The Molten Carbonate Fuel Cell (MCFC) is one of the most mature and efficient fuel cell technologies. The MCFC operates at high temperatures (580 up to 650°C), therefore, in contrast to low-temperature fuel cells, not only H2 but also H2+CO gas mixtures, natural or biogas can be used without noble metal catalyst. However, highly corrosive molten alkali carbonate electrolyte promotes degradation of the MCFC-components and limits their lifetime currently to approximately five years.

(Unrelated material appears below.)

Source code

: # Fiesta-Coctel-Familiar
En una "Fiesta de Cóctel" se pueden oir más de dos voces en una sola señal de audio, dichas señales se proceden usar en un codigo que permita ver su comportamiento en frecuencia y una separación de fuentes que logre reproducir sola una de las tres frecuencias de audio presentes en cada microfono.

Further lifetime extension is essential for a wide application of the technology and requires substantial efforts on the development of novel materials.
The research of the working group “Materials MCFC”, newly-founded in frame of the Fraunhofer Attract Program, is concentrated on addressing the following problems:
- Decreasing the solubility of matrix and cathode materials and reducing the particles growth in the carbonate melt with different additions
- Investigation of the wetting behavior of molten carbonates depending on their temperature and composition
- Quantitative understanding of molten electrolyte interaction with ceramic/metallic materials during the MCFC-operation
Resolving these problems will contribute not only to extending MCFC lifetime, but also to further development of materials for high-temperature thermal and electrochemical energy storage systems, whose performance critically depends on the interaction between corrosive melt and ceramic/metallic materials.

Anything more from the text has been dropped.